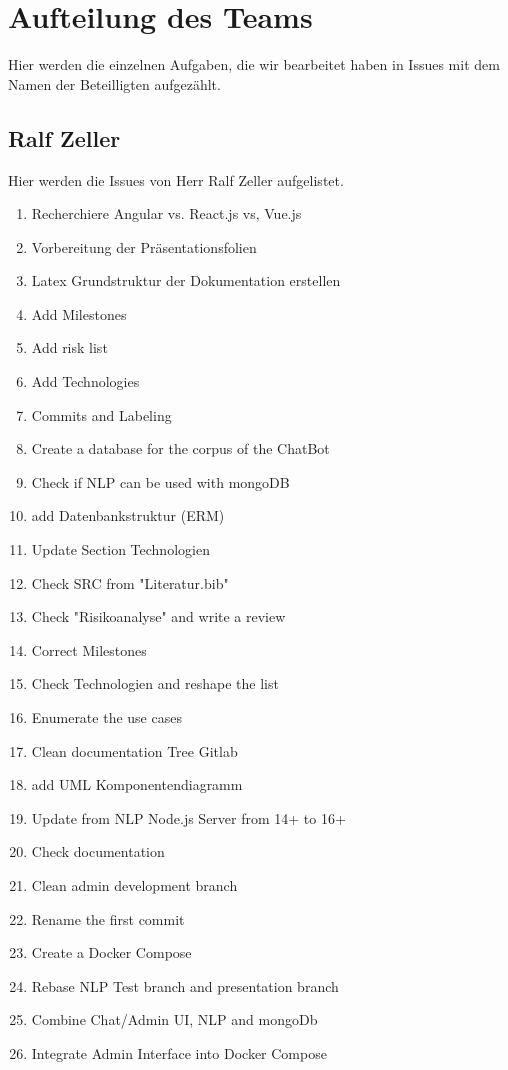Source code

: \section{Aufteilung des Teams}
Hier werden die einzelnen Aufgaben, die wir bearbeitet haben in Issues mit dem Namen der Beteilligten aufgezählt.

\subsection{Ralf Zeller}
Hier werden die Issues von Herr Ralf Zeller aufgelistet.
\begin{enumerate}
\item Recherchiere Angular vs. React.js vs, Vue.js
\item Vorbereitung der Präsentationsfolien
\item Latex Grundstruktur der Dokumentation erstellen
\item Add Milestones
\item Add risk list
\item Add Technologies
\item Commits and Labeling
\item Create a database for the corpus of the ChatBot
\item Check if NLP can be used with mongoDB
\item add Datenbankstruktur (ERM)
\item Update Section Technologien
\item Check SRC from "Literatur.bib"
\item Check "Risikoanalyse" and write a review
\item Correct Milestones
\item Check Technologien and reshape the list
\item Enumerate the use cases
\item Clean documentation Tree Gitlab
\item add UML Komponentendiagramm
\item Update from NLP Node.js Server from 14+ to 16+
\item Check documentation
\item Clean admin development branch
\item Rename the first commit
\item Create a Docker Compose
\item Rebase NLP Test branch and presentation branch
\item Combine Chat/Admin UI, NLP and mongoDb
\item Integrate Admin Interface into Docker Compose

\end{enumerate}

---*---

▶ _What is expected_:
Return the entries above exactly and in full; do not include images.

▶ _Result_:
Source code

: \section{Aufteilung des Teams}
Hier werden die einzelnen Aufgaben, die wir bearbeitet haben in Issues mit dem Namen der Beteilligten aufgezählt.

\subsection{Ralf Zeller}
Hier werden die Issues von Herr Ralf Zeller aufgelistet.
\begin{enumerate}
\item Recherchiere Angular vs. React.js vs, Vue.js
\item Vorbereitung der Präsentationsfolien
\item Latex Grundstruktur der Dokumentation erstellen
\item Add Milestones
\item Add risk list
\item Add Technologies
\item Commits and Labeling
\item Create a database for the corpus of the ChatBot
\item Check if NLP can be used with mongoDB
\item add Datenbankstruktur (ERM)
\item Update Section Technologien
\item Check SRC from "Literatur.bib"
\item Check "Risikoanalyse" and write a review
\item Correct Milestones
\item Check Technologien and reshape the list
\item Enumerate the use cases
\item Clean documentation Tree Gitlab
\item add UML Komponentendiagramm
\item Update from NLP Node.js Server from 14+ to 16+
\item Check documentation
\item Clean admin development branch
\item Rename the first commit
\item Create a Docker Compose
\item Rebase NLP Test branch and presentation branch
\item Combine Chat/Admin UI, NLP and mongoDb
\item Integrate Admin Interface into Docker Compose

\end{enumerate}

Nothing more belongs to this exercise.